Re: CPU bound at 99% - Mailing list pgsql-performance

From PFC
Subject Re: CPU bound at 99%
Date
Msg-id op.t90t5yumcigqcu@apollo13.peufeu.com
Whole thread Raw
In response to CPU bound at 99%  (Bryan Buecking <buecking@gmail.com>)
List pgsql-performance
> about 2300 connections in idle
> (ps auxwww | grep postgres | idle)

    [...]

> The server that connects to the db is an apache server using persistent
> connections. MaxClients is 2048 thus the high number of connections
> needed. Application was written in PHP using the Pear DB class.

    This is pretty classical.
    When your number of threads gets out of control, everything gets slower,
so more requests pile up, spawning more threads, this is positive
feedback, and in seconds all hell breaks loose. That's why I call it
imploding, like if it collapses under its own weight. There is a threshold
effect and it gets from working good to a crawl rather quickly once you
pass the threshold, as you experienced.

    Note that the same applies to Apache, PHP as well as Postgres : there is
a "sweet spot" in the number of threads, for optimum efficiency, depending
on how many cores you have. Too few threads, and it will be waiting for IO
or waiting for the database. Too many threads, and CPU cache utilization
becomes suboptimal and context switches eat your performance.

    This sweet spot is certainly not at 500 connections per core, either for
Postgres or for PHP. It is much lower, about 5-20 depending on your load.

    I will copypaste here an email I wrote to another person with the exact
same problem, and the exact same solution.
    Please read this carefully :

*********************************************************************

Basically there are three classes of websites in my book.
1- Low traffic (ie a few hits/s on dynamic pages), when performance
doesn't matter
2- High traffic (ie 10-100 hits/s on dynamic pages), when you must read
the rest of this email
3- Monster traffic (lots more than that) when you need to give some of
your cash to Akamai, get some load balancers, replicate your databases,
use lots of caching, etc. This is yahoo, flickr, meetic, etc.

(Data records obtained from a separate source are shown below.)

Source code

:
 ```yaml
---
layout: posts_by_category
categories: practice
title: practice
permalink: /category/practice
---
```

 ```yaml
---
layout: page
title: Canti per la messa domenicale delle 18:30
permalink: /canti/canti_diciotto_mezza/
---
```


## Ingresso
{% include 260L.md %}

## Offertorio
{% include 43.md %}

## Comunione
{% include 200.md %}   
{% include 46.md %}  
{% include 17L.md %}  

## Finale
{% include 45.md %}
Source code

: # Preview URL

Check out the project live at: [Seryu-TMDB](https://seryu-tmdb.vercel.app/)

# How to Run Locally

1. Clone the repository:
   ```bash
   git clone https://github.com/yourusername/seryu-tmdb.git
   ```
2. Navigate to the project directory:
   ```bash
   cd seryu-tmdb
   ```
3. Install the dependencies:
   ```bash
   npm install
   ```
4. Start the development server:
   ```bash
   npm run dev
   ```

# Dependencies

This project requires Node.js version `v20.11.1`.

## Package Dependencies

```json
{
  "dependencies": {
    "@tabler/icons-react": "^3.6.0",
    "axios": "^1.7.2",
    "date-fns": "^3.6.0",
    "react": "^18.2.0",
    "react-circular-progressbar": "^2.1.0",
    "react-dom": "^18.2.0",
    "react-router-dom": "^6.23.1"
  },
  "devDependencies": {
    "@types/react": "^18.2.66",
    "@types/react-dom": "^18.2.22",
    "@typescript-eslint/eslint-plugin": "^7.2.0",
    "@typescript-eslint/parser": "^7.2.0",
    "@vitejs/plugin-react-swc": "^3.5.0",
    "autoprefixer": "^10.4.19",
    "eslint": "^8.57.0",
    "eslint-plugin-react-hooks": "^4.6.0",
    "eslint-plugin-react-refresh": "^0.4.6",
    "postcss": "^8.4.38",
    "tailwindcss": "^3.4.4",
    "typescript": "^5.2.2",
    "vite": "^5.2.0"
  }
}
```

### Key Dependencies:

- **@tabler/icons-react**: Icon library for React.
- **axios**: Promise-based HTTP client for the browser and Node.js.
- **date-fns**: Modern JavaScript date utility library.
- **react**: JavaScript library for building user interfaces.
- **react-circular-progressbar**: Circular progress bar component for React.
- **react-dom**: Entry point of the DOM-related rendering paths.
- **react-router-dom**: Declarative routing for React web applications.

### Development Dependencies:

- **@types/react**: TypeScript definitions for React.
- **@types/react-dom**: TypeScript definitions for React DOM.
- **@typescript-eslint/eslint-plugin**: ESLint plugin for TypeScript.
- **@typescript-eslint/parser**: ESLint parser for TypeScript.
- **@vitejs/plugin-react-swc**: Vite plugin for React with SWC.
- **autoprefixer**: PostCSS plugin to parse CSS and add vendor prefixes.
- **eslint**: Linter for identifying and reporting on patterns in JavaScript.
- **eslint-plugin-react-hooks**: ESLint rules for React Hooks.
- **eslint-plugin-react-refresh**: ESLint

Usually people whose web sites are imploding under load think they are in
class 3 but really most of them are in class 2 but using inadequate
technical solutions like MySQL, etc. I had a website with 200K members
that ran on a Celeron 1200 with 512 MB RAM, perfectly fine, and lighttpd
wasn't even visible in the top.

Good news for you is that the solution to your problem is pretty easy. You
should be able to solve that in about 4 hours.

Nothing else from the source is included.